■ PROBLEM DESCRIPTION ■
Look through the lines below and copy each one that includes "vector".

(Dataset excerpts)
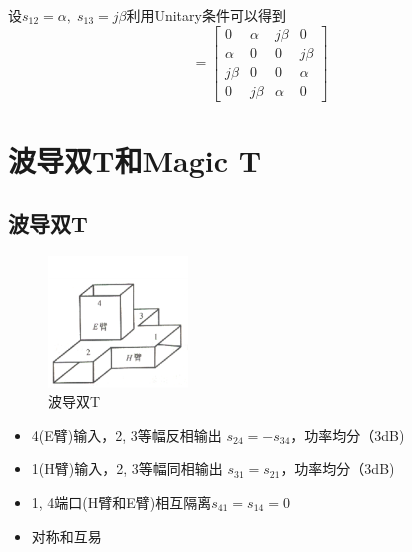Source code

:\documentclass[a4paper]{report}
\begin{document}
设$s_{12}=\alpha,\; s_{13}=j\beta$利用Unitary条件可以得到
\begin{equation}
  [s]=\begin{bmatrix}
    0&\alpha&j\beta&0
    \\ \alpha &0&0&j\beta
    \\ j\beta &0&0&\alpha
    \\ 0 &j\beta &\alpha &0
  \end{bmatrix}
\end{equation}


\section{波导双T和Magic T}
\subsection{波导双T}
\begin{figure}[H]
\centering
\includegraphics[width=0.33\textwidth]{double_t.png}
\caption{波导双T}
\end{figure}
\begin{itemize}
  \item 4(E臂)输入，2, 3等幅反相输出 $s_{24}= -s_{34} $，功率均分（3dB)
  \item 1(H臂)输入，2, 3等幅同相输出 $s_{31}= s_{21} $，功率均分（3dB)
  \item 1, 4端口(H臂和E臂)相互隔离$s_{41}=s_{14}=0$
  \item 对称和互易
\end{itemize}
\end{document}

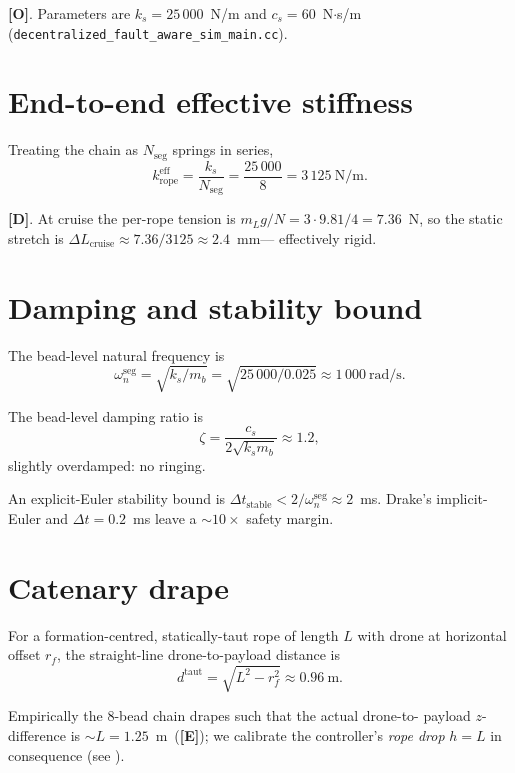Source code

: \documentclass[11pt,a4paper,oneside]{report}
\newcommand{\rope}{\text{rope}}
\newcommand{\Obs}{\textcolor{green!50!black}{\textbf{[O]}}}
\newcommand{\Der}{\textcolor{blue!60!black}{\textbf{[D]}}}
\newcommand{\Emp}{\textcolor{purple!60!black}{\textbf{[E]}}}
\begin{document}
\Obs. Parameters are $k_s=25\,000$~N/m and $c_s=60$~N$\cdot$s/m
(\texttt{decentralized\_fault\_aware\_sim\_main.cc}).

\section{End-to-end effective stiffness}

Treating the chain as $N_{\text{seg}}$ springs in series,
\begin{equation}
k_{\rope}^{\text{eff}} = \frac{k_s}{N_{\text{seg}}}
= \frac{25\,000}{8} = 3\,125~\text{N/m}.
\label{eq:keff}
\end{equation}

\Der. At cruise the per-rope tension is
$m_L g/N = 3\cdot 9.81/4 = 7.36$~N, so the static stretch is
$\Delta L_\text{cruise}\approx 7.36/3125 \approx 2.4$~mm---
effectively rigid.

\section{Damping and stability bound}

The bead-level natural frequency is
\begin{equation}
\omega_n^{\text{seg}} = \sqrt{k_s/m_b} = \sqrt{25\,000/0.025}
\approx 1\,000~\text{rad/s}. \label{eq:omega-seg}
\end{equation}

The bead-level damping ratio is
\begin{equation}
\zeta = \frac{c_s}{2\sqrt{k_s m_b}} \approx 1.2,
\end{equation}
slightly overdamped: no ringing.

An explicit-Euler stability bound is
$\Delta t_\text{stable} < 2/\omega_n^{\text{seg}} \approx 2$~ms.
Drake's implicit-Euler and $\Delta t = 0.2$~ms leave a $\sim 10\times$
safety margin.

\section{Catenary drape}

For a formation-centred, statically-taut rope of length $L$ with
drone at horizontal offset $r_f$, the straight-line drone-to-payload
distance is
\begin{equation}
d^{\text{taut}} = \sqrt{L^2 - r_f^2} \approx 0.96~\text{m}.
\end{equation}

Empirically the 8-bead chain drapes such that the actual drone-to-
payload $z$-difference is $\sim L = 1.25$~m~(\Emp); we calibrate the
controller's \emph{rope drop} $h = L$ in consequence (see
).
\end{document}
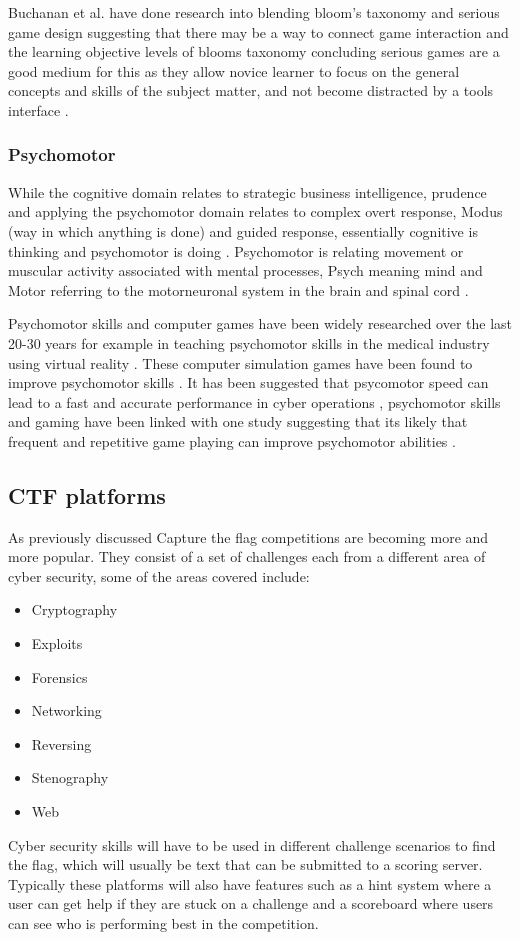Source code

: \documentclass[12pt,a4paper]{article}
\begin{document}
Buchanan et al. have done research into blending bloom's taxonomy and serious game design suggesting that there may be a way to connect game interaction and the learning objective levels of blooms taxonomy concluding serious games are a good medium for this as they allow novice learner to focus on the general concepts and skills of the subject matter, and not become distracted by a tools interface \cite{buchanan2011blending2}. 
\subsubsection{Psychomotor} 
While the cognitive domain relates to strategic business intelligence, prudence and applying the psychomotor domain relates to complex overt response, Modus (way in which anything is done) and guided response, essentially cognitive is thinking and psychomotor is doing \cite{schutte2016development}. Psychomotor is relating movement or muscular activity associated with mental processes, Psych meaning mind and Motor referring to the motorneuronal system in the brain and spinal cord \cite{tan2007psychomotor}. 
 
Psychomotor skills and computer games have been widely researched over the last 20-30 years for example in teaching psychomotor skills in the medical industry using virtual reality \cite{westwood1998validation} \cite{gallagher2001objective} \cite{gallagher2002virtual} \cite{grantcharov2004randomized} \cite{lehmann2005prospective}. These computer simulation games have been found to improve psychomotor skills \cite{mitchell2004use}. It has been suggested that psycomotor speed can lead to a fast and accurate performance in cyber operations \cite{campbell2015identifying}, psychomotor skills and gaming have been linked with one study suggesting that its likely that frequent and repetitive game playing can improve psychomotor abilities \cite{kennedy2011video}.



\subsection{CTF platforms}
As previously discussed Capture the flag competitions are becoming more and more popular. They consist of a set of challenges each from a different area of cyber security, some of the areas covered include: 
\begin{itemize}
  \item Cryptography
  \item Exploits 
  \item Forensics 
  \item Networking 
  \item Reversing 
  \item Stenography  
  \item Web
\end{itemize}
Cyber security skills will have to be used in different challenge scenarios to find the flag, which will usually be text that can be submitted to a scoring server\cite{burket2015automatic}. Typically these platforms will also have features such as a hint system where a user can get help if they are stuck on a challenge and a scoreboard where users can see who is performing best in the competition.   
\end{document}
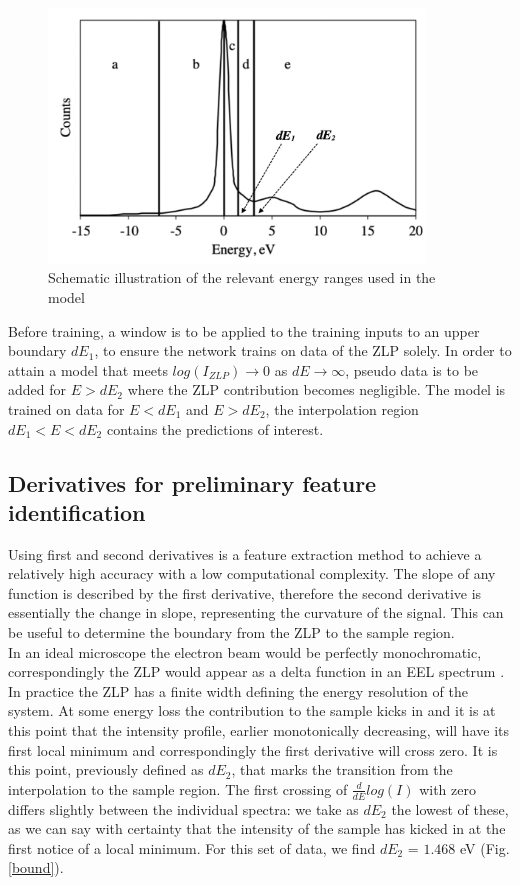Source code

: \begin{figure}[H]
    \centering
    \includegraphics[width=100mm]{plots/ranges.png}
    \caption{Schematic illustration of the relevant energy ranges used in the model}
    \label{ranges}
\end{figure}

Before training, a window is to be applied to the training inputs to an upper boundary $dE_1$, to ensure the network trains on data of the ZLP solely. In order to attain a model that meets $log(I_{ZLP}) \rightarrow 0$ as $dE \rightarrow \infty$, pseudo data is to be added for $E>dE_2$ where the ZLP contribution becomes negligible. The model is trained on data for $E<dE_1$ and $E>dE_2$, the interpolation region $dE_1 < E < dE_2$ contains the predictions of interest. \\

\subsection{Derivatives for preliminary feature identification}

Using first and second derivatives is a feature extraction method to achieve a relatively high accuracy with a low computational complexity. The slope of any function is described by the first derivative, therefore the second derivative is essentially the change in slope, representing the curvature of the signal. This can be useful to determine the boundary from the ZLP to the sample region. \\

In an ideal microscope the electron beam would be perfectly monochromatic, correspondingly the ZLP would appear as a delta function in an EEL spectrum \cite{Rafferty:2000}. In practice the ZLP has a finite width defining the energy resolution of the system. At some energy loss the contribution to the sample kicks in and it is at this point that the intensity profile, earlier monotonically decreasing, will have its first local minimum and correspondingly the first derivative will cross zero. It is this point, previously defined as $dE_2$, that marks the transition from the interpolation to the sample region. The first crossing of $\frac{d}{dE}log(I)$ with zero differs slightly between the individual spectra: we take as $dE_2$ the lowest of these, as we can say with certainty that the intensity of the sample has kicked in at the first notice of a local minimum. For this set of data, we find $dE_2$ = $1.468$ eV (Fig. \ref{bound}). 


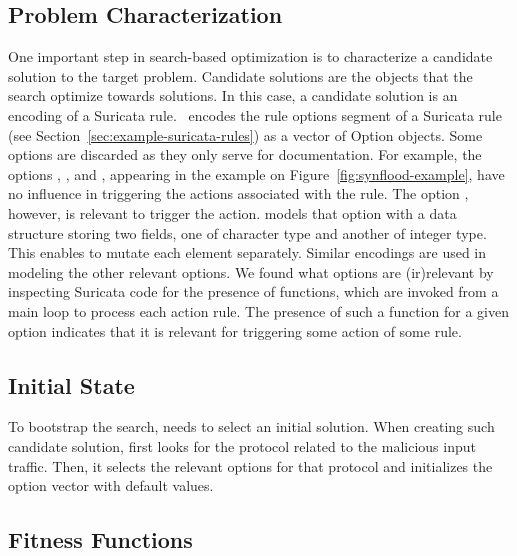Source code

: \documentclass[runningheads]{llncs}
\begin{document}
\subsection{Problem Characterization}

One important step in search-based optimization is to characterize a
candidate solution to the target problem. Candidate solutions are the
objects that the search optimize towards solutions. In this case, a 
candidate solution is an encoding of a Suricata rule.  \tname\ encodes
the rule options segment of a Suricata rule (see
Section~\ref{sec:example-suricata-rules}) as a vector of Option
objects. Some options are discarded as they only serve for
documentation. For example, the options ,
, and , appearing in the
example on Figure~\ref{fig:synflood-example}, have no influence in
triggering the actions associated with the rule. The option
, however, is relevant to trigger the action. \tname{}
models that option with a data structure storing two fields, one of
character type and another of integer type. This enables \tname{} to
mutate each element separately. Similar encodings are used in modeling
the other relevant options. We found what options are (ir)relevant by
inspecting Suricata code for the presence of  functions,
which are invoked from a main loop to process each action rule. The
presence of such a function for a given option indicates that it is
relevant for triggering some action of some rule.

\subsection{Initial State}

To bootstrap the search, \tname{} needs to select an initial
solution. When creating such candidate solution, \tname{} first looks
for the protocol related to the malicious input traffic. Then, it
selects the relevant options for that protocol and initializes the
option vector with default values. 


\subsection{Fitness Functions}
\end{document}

---

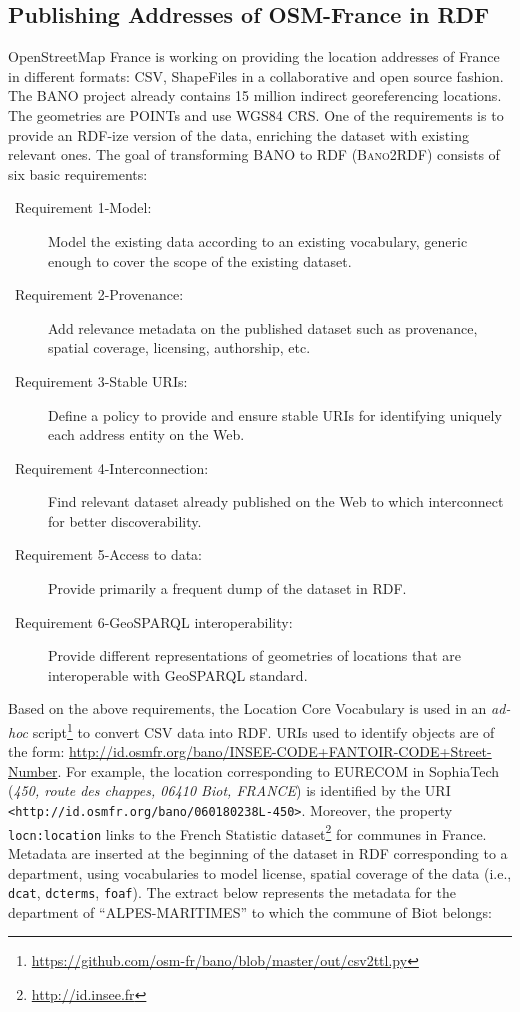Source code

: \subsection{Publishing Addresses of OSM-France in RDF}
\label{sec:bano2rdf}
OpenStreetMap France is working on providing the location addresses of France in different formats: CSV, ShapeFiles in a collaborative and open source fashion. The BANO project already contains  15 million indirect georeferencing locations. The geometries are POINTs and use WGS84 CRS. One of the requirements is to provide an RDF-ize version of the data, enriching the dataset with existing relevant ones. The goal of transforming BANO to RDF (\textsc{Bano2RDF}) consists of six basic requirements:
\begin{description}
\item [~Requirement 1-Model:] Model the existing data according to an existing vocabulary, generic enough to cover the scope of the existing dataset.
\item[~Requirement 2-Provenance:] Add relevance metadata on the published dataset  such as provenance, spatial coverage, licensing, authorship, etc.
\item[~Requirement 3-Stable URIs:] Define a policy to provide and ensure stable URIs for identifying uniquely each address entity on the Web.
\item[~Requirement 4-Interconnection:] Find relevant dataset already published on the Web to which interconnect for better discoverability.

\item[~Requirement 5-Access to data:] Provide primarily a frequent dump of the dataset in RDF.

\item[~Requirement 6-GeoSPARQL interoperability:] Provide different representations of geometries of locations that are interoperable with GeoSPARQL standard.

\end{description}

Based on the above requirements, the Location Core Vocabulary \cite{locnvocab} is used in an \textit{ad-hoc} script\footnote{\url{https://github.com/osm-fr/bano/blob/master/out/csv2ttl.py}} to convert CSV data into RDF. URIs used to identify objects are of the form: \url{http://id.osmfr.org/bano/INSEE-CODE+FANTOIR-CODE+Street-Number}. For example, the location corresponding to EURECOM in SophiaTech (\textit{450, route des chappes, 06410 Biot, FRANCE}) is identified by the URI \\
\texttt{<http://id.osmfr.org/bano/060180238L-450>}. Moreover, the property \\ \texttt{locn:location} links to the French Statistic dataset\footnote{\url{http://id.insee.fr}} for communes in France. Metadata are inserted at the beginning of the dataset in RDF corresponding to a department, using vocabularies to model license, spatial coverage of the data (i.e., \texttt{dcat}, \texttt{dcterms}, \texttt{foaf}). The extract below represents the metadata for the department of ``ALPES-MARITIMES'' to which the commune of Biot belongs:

■ EXERCISE ANSWER ■
Section~\ref{sec:example-suricata-rules}) as a vector of Option
option vector with default values. 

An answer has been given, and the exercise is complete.